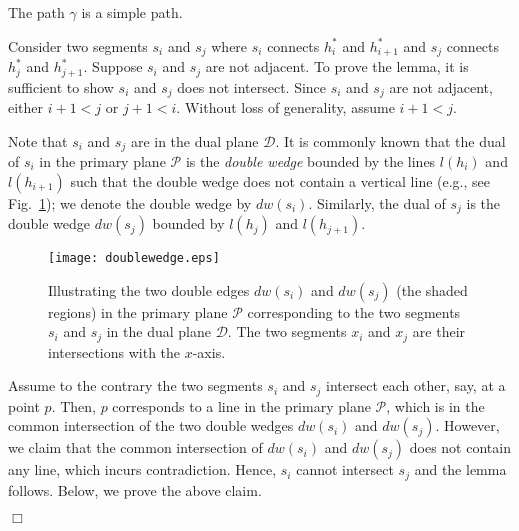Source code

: \documentclass{llncs}
\newenvironment{myproof}{\noindent {\textbf{Proof:}}\rm}{\hfill $\Box$\rm}
\def\calP{\mathcal{P}}
\def\calD{\mathcal{D}}
\begin{document}
\begin{lemma}\label{lem:simple}
The path $\gamma$ is a simple path.
\end{lemma}
\begin{myproof}
Consider two segments $s_i$ and $s_j$ where $s_i$ connects $h^*_i$
and $h^*_{i+1}$ and $s_j$ connects $h^*_j$ and $h^*_{j+1}$. Suppose
$s_i$ and $s_j$ are not adjacent. To prove the lemma, it is sufficient
to show $s_i$ and $s_j$ does not intersect.
Since $s_i$ and $s_j$ are not adjacent, either $i+1<j$ or $j+1<i$.
Without loss of generality, assume $i+1<j$.


Note that $s_i$ and $s_j$ are in the dual plane $\calD$.
It is commonly known \cite{ref:deBergCo08} that
the dual of $s_i$ in the primary plane $\calP$ is the {\em double
wedge} bounded by the lines $l(h_i)$ and $l(h_{i+1})$ such that
the double wedge does not contain a vertical line
(e.g., see Fig.~\ref{fig:doublewedge}); we denote the double wedge by $dw(s_i)$.
Similarly, the dual of $s_j$ is the double wedge $dw(s_j)$ bounded by
$l(h_j)$ and $l(h_{j+1})$.

\begin{figure}[t]
\begin{minipage}[t]{\linewidth}
\begin{center}
\texttt{[image: doublewedge.eps]}
\caption{\footnotesize Illustrating the two double edges $dw(s_i)$ and
$dw(s_j)$ (the shaded
regions) in the primary plane $\calP$ corresponding to the two segments
$s_i$ and $s_j$ in the dual plane $\calD$. The two segments $x_i$ and
$x_j$ are their intersections with the $x$-axis.}\label{fig:doublewedge}
\end{center}
\end{minipage}
\vspace*{-0.15in}
\end{figure}


Assume to the contrary the two segments $s_i$ and $s_j$ intersect each
other, say, at a point $p$.
Then, $p$ corresponds to a line in the primary
plane $\calP$, which
is in the common intersection of the two double wedges $dw(s_i)$
and $dw(s_j)$. However, we claim that the
common intersection of $dw(s_i)$ and $dw(s_j)$ does not contain any
line, which incurs contradiction. Hence, $s_i$ cannot intersect $s_j$
and the lemma follows. Below, we prove the above claim.


\end{myproof}
\end{document}
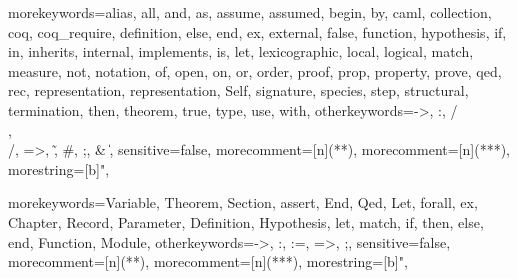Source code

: \newcommand{\ocaml}{{\sf OCaml}}
\newcommand{\moca}{{\sf Moca}}
\newcommand{\focal}{{\sf FoCaL}}
\newcommand{\coq}{{\sf Coq}}
\newcommand{\cime}{{\sf CiME}}
\newcommand{\latex}{{\sf LaTeX}}
\newcommand{\zenon}{{\sf Zenon}}
\newcommand{\ocamldoc}{{\sf ocamldoc}}
\newcommand{\ocamlyacc}{{\sf ocamlyacc}}
\newcommand{\ocamllex}{{\sf ocamllex}}
\newcommand{\gcc}{{\sf gcc}}
\newcommand{\focdoc}{\textsc{focdoc}}
\newcommand{\focalize}{{\sf FoCaLize}}
\newcommand{\focalizedoc}{{\sf FoCaLizeDoc}}
\newcommand{\focalizec}{{\sf focalizec}}
\newcommand{\focalizedep}{{\sf focalizedep}}
\newcommand{\decldeps}[1] {\lbag\ #1\rbag}
\newcommand{\defdeps}[1]
  {\lbag\hspace{-0.2cm}\lbag\ #1\rbag\hspace{-0.2cm}\rbag}

  {morekeywords={alias, all, and, as, assume, assumed, begin, by, caml,
      collection, coq, coq_require, definition, else, end,
      ex, external, false, function, hypothesis, if, in,
      inherits, internal, implements, is, let, lexicographic,
      local, logical, match, measure, not, notation, of, open,
      on, or, order, proof, prop, property, prove, qed, rec,
      representation, representation, Self, signature, species, step,
      structural, termination, then, theorem, true, type, use,
      with},
    otherkeywords={->, :, /\\, \\/, =>, \~, \#, ;, \& \|},
    sensitive=false,
    morecomment=[n]{(*}{*)},  %
    morecomment=[n]{(**}{*)},  %
    morestring=[b]",
  }

\newcommand{\setlangfocalize}{
\lstset{
  language=Focal, tabsize=2, frame=single, breaklines=true,
  basicstyle=\ttfamily, framexleftmargin=1mm, xleftmargin=1mm
}
}
\setlangfocalize


  {morekeywords={Variable, Theorem, Section, assert, End, Qed, Let,
      forall, ex, Chapter, Record, Parameter, Definition, Hypothesis,
      let, match, if, then, else, end, Function, Module},
    otherkeywords={->, :, :=, =>, ;},
    sensitive=false,
    morecomment=[n]{(*}{*)},   %
    morecomment=[n]{(**}{*)},  %
    morestring=[b]",
  }

\newcommand{\setlangcoq}{
\lstset{
  language=MyCoq, tabsize=2, frame=single, breaklines=true,
  basicstyle=\ttfamily, framexleftmargin=1mm, xleftmargin=1mm
}
}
* * * *
Check the listing above for "contain". Show every line where it turns up.

the double wedge does not contain a vertical line
common intersection of $dw(s_i)$ and $dw(s_j)$ does not contain any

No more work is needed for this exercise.